--- Dataset excerpts Enclosed Below ---

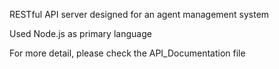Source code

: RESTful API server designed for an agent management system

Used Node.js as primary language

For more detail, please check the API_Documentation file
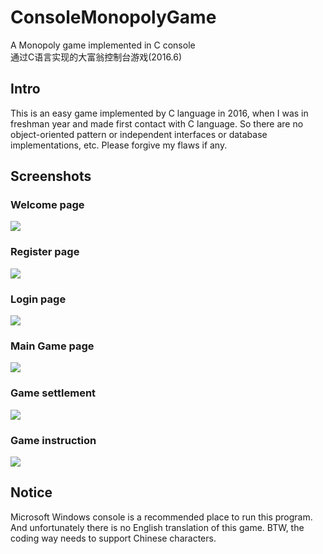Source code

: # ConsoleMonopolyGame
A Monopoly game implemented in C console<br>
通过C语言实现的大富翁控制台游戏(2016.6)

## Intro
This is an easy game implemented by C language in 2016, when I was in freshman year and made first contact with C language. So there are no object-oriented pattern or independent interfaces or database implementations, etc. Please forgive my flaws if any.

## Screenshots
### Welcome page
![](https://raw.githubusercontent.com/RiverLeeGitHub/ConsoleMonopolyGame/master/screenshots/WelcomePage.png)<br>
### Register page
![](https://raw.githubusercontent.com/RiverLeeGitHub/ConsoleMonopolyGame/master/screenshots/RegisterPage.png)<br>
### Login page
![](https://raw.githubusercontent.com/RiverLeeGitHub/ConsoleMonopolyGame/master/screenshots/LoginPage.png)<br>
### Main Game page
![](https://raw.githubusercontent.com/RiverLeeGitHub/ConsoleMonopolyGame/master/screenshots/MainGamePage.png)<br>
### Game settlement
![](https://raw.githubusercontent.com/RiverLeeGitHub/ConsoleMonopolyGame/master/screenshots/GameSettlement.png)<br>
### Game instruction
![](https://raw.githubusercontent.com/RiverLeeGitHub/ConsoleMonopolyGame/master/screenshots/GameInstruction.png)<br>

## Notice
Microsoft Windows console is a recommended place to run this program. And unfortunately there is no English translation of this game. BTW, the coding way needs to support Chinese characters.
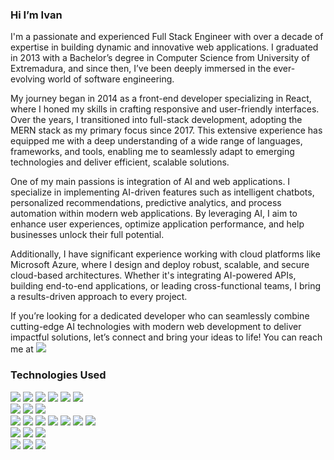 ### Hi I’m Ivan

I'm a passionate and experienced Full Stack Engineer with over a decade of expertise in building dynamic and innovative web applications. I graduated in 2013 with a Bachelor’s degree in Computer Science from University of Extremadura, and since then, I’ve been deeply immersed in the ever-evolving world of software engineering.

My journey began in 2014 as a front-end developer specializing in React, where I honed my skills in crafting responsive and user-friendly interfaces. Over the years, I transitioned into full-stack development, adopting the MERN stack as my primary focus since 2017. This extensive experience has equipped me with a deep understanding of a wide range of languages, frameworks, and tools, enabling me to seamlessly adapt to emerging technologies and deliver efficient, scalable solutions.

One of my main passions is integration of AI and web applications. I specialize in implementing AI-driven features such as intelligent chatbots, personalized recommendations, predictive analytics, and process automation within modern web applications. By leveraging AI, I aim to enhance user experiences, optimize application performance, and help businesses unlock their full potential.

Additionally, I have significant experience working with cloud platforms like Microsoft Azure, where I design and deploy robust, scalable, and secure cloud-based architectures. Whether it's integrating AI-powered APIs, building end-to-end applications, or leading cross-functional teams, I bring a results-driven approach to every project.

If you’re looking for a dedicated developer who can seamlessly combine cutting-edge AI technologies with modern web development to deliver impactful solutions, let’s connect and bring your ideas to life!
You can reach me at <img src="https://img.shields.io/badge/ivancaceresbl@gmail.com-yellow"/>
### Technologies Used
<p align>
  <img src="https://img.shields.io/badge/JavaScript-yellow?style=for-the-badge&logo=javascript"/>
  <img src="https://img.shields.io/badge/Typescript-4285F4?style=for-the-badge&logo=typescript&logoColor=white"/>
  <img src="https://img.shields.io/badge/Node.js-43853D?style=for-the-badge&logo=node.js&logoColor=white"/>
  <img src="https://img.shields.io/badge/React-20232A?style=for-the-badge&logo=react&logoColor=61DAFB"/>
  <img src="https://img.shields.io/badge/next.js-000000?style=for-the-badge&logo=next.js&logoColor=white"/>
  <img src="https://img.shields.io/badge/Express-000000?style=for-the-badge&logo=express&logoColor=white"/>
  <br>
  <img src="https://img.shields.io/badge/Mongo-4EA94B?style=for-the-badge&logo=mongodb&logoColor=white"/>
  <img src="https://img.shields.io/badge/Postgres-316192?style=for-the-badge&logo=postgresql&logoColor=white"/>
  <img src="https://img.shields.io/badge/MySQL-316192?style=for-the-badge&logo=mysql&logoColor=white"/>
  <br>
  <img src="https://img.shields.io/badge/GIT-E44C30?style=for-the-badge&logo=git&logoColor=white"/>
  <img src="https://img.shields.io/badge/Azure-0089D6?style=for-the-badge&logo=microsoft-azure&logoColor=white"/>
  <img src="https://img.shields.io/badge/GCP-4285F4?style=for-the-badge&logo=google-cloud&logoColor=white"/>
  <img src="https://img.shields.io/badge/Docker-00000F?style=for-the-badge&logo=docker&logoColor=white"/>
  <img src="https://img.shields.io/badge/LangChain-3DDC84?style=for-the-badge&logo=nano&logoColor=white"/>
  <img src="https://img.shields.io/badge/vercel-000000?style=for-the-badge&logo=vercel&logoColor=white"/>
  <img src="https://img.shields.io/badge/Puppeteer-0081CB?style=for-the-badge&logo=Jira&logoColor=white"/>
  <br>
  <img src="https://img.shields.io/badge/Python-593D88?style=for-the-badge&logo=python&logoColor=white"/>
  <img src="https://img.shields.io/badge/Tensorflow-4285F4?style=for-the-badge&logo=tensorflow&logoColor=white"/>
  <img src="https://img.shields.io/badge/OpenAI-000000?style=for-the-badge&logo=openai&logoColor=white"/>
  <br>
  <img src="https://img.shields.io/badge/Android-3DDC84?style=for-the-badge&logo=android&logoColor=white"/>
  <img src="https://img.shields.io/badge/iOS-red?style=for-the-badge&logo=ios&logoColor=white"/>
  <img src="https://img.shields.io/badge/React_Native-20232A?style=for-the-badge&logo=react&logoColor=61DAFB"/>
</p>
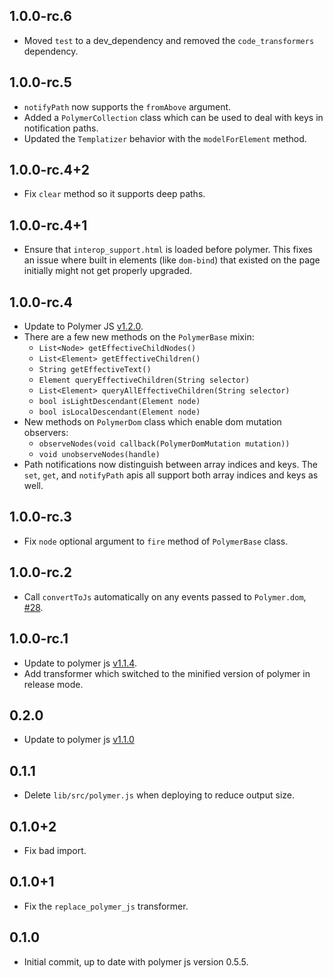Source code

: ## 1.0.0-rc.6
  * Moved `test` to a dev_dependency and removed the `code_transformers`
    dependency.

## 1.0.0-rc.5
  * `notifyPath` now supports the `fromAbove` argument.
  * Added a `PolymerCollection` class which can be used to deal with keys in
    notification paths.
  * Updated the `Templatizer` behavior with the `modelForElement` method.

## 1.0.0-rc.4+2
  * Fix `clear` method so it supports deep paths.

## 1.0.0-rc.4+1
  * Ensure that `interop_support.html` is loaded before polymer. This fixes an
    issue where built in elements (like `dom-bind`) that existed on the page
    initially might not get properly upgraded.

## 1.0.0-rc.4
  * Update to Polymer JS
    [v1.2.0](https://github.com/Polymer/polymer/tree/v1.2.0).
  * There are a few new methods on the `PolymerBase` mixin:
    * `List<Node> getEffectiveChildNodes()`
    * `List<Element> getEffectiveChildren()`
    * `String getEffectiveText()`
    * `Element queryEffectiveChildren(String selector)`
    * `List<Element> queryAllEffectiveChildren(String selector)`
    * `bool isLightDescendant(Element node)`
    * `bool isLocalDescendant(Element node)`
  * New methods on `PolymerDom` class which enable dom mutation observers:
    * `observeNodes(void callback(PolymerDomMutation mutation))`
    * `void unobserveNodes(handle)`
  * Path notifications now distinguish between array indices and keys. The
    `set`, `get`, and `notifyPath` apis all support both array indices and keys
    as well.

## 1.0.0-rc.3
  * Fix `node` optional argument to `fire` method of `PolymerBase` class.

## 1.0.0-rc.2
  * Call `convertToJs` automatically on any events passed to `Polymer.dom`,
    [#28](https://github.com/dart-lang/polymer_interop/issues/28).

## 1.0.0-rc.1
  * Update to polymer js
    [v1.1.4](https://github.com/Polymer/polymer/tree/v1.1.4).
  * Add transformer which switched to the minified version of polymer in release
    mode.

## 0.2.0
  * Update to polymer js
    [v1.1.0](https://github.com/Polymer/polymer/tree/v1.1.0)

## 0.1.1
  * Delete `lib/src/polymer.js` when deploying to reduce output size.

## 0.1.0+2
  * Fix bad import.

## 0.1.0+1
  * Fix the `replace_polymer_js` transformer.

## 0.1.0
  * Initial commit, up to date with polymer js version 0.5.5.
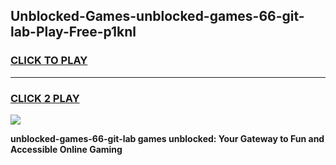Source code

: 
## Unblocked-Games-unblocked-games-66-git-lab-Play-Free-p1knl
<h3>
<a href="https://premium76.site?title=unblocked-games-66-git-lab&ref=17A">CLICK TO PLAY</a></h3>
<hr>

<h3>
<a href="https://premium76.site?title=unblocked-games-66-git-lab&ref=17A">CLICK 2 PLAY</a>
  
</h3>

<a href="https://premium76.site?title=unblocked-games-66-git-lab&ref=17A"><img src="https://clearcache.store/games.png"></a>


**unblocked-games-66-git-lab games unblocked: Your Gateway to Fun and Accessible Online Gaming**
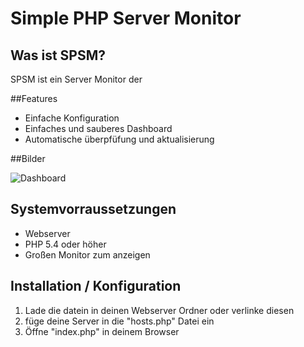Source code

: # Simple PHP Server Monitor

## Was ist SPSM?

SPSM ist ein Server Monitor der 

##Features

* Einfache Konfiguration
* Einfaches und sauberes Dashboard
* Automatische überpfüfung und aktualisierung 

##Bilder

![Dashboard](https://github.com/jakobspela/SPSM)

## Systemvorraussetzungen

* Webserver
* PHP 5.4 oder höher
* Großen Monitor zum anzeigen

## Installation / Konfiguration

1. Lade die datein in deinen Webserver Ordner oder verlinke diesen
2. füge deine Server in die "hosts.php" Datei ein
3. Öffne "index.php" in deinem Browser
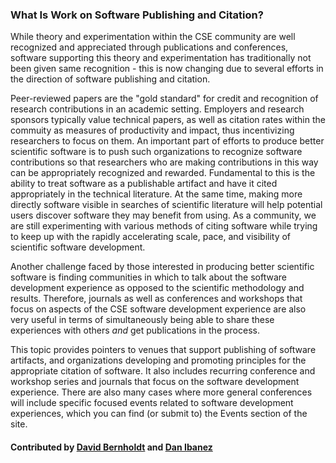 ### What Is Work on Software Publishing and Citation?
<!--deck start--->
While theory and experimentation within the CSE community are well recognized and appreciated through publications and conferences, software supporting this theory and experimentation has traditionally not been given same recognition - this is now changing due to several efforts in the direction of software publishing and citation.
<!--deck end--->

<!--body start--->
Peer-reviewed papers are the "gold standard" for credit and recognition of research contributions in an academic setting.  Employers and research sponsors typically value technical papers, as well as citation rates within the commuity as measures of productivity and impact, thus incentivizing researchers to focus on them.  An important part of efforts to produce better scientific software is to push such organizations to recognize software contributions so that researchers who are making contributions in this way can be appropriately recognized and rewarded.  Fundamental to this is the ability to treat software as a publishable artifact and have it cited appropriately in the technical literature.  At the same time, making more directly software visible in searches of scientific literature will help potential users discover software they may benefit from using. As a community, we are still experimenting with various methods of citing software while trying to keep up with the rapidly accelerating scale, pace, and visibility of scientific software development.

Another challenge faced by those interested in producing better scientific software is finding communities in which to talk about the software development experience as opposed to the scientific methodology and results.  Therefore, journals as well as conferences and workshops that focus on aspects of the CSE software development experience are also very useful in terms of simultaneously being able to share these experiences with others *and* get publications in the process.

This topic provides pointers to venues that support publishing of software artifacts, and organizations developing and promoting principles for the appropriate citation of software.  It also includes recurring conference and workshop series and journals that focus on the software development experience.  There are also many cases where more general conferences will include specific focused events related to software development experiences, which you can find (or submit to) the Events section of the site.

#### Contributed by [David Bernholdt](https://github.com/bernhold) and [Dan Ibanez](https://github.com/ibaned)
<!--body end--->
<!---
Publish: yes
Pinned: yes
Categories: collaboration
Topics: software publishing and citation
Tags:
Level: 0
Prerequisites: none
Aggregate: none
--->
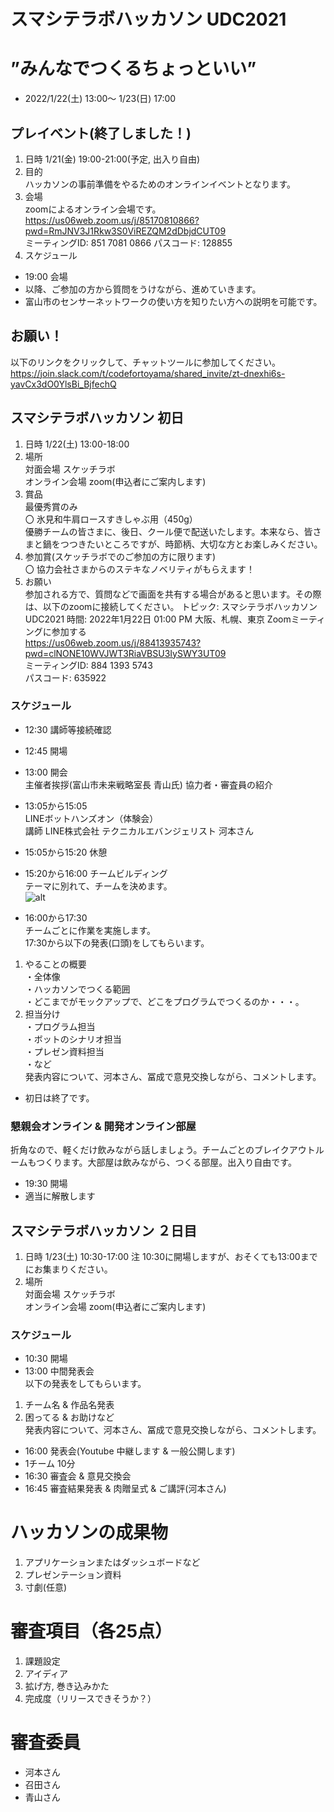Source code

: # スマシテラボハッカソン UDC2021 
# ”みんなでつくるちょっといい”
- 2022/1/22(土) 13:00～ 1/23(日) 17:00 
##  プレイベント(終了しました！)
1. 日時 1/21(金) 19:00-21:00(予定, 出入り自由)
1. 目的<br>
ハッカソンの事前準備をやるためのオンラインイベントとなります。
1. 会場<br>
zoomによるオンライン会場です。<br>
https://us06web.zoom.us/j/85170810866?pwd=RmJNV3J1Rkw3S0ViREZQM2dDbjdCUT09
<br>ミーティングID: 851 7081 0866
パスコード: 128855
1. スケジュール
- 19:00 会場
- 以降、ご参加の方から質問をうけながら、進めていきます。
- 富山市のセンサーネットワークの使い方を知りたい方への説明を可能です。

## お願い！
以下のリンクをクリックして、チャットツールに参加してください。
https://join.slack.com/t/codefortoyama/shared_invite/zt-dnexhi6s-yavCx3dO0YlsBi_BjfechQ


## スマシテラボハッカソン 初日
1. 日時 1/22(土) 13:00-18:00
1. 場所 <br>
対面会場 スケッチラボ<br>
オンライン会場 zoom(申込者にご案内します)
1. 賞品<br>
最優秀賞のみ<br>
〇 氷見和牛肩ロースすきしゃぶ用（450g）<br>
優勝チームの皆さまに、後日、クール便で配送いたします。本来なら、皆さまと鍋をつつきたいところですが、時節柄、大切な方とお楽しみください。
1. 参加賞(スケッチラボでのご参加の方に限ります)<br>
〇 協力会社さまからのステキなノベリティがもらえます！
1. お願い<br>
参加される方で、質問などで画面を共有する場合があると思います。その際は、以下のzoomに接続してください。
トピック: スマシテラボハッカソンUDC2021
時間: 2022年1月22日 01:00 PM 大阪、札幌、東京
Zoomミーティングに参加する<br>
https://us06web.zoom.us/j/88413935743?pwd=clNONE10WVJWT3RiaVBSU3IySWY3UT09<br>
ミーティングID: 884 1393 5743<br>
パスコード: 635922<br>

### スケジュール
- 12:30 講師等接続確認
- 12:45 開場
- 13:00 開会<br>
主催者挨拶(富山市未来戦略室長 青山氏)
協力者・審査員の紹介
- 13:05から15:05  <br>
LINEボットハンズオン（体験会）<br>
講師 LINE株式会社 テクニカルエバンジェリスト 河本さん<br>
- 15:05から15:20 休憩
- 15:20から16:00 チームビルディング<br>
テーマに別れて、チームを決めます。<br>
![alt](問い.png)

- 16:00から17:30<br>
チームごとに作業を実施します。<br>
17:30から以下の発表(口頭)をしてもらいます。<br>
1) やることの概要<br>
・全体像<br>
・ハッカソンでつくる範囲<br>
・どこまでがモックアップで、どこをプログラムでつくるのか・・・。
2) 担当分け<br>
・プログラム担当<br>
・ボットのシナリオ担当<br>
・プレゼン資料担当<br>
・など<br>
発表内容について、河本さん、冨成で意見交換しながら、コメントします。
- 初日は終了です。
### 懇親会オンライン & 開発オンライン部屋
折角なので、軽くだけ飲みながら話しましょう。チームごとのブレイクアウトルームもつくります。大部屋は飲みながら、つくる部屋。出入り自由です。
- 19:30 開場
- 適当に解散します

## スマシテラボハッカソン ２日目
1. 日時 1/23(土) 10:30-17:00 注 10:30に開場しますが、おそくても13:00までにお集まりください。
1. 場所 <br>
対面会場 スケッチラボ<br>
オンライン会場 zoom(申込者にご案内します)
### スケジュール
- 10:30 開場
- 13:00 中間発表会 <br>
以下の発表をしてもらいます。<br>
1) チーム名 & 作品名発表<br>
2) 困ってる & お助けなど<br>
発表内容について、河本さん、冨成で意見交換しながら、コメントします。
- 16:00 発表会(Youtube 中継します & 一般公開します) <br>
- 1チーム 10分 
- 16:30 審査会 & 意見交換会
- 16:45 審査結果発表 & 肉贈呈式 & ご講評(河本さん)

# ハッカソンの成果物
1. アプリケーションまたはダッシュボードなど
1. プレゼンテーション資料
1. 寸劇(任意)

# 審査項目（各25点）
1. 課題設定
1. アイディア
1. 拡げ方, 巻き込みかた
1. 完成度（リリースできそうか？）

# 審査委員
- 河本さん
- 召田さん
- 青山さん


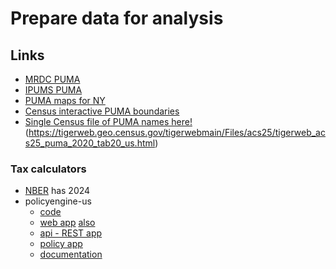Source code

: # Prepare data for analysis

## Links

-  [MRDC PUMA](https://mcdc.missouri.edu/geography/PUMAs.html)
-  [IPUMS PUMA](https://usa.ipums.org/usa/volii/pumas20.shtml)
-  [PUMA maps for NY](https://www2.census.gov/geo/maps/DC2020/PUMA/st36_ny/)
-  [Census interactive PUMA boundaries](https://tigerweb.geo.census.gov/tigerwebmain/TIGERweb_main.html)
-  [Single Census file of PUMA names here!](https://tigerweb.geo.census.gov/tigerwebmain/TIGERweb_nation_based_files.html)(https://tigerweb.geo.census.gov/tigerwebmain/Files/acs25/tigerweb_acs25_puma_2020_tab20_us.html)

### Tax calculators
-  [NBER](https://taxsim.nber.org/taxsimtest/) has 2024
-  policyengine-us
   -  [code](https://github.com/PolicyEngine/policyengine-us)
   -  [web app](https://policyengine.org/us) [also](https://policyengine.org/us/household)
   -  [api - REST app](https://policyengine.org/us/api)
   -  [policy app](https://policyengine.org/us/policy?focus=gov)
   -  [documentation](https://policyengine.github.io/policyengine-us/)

--- End of Enclosed Dataset excerpts ---

Looking at the data above, show all lines where the word "master" occurs.

- **Written answer**
![](https://raw.githubusercontent.com/RiverLeeGitHub/ConsoleMonopolyGame/master/screenshots/WelcomePage.png)<br>
![](https://raw.githubusercontent.com/RiverLeeGitHub/ConsoleMonopolyGame/master/screenshots/RegisterPage.png)<br>
![](https://raw.githubusercontent.com/RiverLeeGitHub/ConsoleMonopolyGame/master/screenshots/LoginPage.png)<br>
![](https://raw.githubusercontent.com/RiverLeeGitHub/ConsoleMonopolyGame/master/screenshots/MainGamePage.png)<br>
![](https://raw.githubusercontent.com/RiverLeeGitHub/ConsoleMonopolyGame/master/screenshots/GameSettlement.png)<br>
![](https://raw.githubusercontent.com/RiverLeeGitHub/ConsoleMonopolyGame/master/screenshots/GameInstruction.png)<br>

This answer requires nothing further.